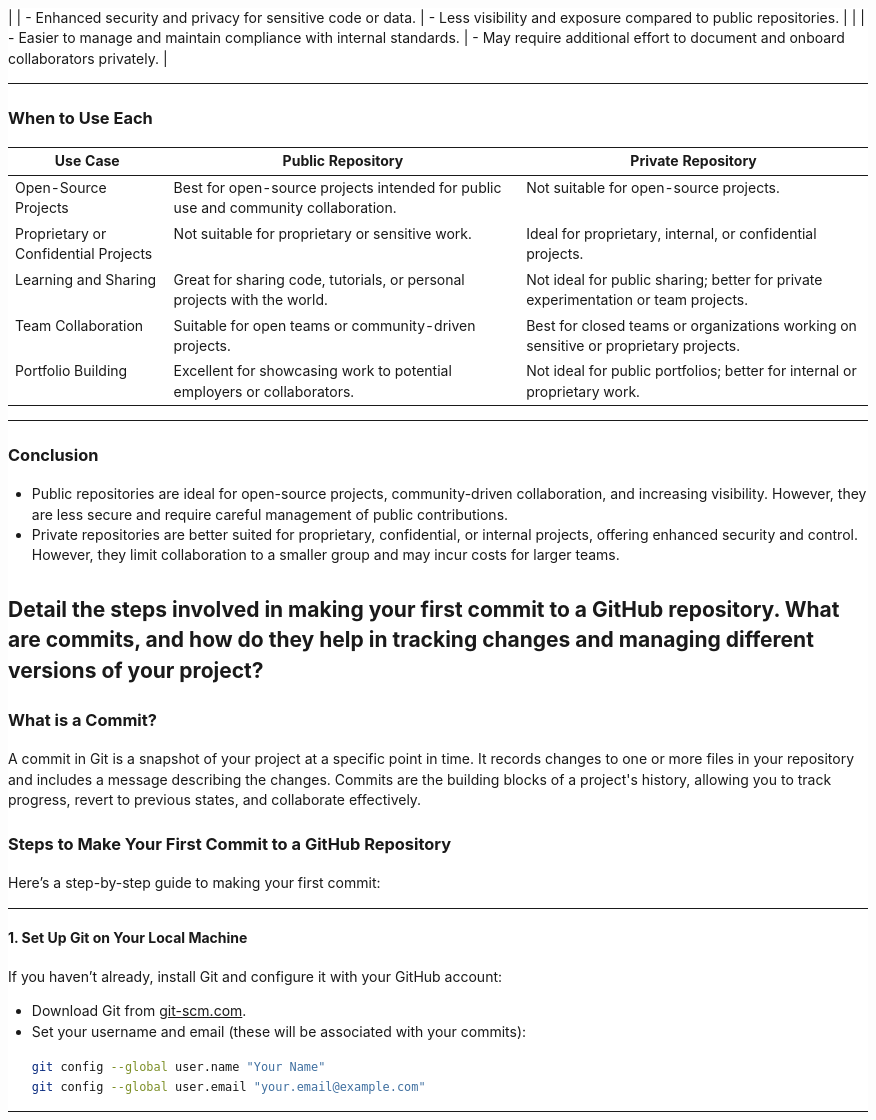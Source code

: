 |                        | - Enhanced security and privacy for sensitive code or data.                                       | - Less visibility and exposure compared to public repositories.                                    |
|                        | - Easier to manage and maintain compliance with internal standards.                               | - May require additional effort to document and onboard collaborators privately.                   |

---

### When to Use Each

| Use Case                              | Public Repository                                                                 | Private Repository                                                                 |
|-------------------------------------------|--------------------------------------------------------------------------------------|---------------------------------------------------------------------------------------|
| Open-Source Projects                  | Best for open-source projects intended for public use and community collaboration.   | Not suitable for open-source projects.                                                |
| Proprietary or Confidential Projects  | Not suitable for proprietary or sensitive work.                                      | Ideal for proprietary, internal, or confidential projects.                            |
| Learning and Sharing                  | Great for sharing code, tutorials, or personal projects with the world.              | Not ideal for public sharing; better for private experimentation or team projects.    |
| Team Collaboration                    | Suitable for open teams or community-driven projects.                                | Best for closed teams or organizations working on sensitive or proprietary projects.  |
| Portfolio Building                    | Excellent for showcasing work to potential employers or collaborators.               | Not ideal for public portfolios; better for internal or proprietary work.             |

---

### Conclusion
- Public repositories are ideal for open-source projects, community-driven collaboration, and increasing visibility. However, they are less secure and require careful management of public contributions.
- Private repositories are better suited for proprietary, confidential, or internal projects, offering enhanced security and control. However, they limit collaboration to a smaller group and may incur costs for larger teams.

## Detail the steps involved in making your first commit to a GitHub repository. What are commits, and how do they help in tracking changes and managing different versions of your project?
### What is a Commit?
A commit in Git is a snapshot of your project at a specific point in time. It records changes to one or more files in your repository and includes a message describing the changes. Commits are the building blocks of a project's history, allowing you to track progress, revert to previous states, and collaborate effectively.

### Steps to Make Your First Commit to a GitHub Repository

Here’s a step-by-step guide to making your first commit:

---

#### 1. Set Up Git on Your Local Machine
If you haven’t already, install Git and configure it with your GitHub account:
- Download Git from [git-scm.com](https://git-scm.com/).
- Set your username and email (these will be associated with your commits):
  ```bash
  git config --global user.name "Your Name"
  git config --global user.email "your.email@example.com"
  ```

---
————
## AIM OF THE TASK
When you reach the line containing "A commit in" in the listing, transcribe it and every line after it exactly, through the last line, and add nothing.

## WRITTEN RESPONSE
A commit in Git is a snapshot of your project at a specific point in time. It records changes to one or more files in your repository and includes a message describing the changes. Commits are the building blocks of a project's history, allowing you to track progress, revert to previous states, and collaborate effectively.

### Steps to Make Your First Commit to a GitHub Repository

Here’s a step-by-step guide to making your first commit:

---

#### 1. Set Up Git on Your Local Machine
If you haven’t already, install Git and configure it with your GitHub account:
- Download Git from [git-scm.com](https://git-scm.com/).
- Set your username and email (these will be associated with your commits):
  ```bash
  git config --global user.name "Your Name"
  git config --global user.email "your.email@example.com"
  ```

---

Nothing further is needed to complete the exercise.